Jeunesse et talent ne suffisent pas

Le défenseur des Gunners et celui des Red Devils ont apporté leur agressivité mais aussi leur qualité dans la relance, ainsi que leur capacité à apporter le surnombre, comme sur la meilleure occasion écossaise, quand Daniel O’Donnell a repris de volée un centre de Tierney, forçant Jordan Pickford à une parade périlleuse au ras d’une pelouse rendue fusante par la pluie qui n’avait cessé depuis la veille au soir (30e).

Avant cela, il est vrai que John Stones avait trouvé le poteau d’une tête déposée sur corner (12e) et en seconde période, Mason Mount avait mis David Marshall à contribution en le forçant à boxer une frappe de 22 mètres (48e).

Mais c’est bien peu pour un prétendant à la victoire finale.

Autre pari gagnant de Clarke, la titularisation au milieu du jeune milieu de terrain de Chelsea, Billy Gilmour (20 ans), dont c’était la troisième sélection seulement, mais qui a contrôlé le tempo avec calme et propreté dans ses interventions pour son équipe, tel un vieux briscard.
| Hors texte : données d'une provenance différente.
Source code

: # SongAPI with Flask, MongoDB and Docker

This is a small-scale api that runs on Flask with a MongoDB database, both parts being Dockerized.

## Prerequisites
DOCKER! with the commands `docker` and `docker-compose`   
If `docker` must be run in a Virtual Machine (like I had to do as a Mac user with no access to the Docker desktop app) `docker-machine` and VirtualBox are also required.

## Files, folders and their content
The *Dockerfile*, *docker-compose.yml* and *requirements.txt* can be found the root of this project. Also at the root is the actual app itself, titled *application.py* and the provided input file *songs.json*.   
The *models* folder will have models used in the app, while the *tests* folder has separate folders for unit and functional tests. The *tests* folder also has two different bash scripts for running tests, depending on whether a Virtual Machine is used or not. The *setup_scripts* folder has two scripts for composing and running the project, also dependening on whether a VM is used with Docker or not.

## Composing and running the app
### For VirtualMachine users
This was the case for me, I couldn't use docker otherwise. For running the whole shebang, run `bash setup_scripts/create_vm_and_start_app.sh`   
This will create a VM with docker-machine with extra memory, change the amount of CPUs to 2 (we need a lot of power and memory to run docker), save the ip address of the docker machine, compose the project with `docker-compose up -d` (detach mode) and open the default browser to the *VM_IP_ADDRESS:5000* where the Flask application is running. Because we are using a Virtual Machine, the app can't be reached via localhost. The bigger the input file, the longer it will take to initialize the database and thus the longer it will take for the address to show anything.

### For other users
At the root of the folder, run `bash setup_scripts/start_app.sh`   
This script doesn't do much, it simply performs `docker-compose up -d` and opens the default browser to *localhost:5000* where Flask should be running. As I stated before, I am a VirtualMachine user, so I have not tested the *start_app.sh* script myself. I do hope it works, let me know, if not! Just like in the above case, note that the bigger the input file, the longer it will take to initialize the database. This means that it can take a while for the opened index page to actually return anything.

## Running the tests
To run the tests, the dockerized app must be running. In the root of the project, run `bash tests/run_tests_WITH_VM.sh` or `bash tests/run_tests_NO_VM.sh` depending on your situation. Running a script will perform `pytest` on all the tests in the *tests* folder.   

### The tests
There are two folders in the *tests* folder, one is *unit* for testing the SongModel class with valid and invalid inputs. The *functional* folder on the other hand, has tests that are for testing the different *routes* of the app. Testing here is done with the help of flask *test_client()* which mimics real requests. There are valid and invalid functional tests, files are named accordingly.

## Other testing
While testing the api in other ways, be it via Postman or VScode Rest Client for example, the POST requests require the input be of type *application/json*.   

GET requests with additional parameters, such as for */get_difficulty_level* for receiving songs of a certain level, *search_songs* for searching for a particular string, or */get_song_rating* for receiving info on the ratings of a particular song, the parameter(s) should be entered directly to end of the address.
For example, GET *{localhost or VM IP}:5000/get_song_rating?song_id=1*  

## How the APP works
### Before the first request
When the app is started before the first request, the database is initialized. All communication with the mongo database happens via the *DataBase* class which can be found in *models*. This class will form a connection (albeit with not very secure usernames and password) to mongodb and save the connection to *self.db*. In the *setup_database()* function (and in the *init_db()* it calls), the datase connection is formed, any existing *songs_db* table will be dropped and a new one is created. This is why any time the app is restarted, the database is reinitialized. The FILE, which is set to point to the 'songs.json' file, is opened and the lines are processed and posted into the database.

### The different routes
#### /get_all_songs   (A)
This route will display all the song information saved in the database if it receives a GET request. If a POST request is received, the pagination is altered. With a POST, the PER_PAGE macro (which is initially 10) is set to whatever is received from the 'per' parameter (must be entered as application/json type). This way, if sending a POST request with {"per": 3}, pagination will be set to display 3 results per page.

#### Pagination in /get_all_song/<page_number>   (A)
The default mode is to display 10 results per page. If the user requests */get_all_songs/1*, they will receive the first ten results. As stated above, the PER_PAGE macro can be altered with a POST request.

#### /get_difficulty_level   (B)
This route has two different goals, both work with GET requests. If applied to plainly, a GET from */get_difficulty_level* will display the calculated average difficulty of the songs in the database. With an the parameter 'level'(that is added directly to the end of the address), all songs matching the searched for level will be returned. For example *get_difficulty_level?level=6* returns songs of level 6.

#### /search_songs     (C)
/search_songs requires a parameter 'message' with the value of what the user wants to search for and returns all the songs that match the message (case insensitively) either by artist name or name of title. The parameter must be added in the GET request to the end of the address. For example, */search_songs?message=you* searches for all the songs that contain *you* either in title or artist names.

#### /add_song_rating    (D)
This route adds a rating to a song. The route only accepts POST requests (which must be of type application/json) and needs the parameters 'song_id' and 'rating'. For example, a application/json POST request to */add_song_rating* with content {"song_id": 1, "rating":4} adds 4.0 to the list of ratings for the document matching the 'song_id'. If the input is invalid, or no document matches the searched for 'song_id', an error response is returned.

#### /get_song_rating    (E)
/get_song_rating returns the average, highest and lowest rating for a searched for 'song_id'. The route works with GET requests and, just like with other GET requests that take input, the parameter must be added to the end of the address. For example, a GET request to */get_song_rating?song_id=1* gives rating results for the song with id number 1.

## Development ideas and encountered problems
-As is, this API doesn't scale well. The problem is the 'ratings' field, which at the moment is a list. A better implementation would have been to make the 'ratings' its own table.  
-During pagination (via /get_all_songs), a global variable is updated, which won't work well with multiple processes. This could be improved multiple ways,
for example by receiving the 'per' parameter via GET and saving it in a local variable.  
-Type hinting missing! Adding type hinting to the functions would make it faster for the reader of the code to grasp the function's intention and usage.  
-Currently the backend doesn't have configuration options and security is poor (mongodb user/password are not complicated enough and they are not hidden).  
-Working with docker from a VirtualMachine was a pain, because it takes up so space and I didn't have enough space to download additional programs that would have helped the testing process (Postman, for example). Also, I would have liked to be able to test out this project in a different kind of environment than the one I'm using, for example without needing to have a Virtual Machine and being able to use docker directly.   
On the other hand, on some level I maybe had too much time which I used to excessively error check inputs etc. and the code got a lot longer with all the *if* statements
Le talent et la jeunesse de l’équipe anglaise – le onze de départ était le plus jeune jamais aligné par l’Angleterre en phase finale d’un grand tournoi – ne masquera pas le fait qu’elle n’a pas réussi à réellement inquiéter la troisième équipe la plus mal classée selon la Fifa dans ce tournoi.

La dernière journée, mardi prochain, au cours de laquelle l’Angleterre recevra les Tchèques, qui ont une meilleure différence de but, à Wembley, pendant que l’Écosse jouera son va-tout contre la Croatie dans son Hampden Park, à Glasgow, sera passionnante.

Mais l’Angleterre, qui visait une première place et un huitième de finale à domicile, se serait bien passée de ce suspense.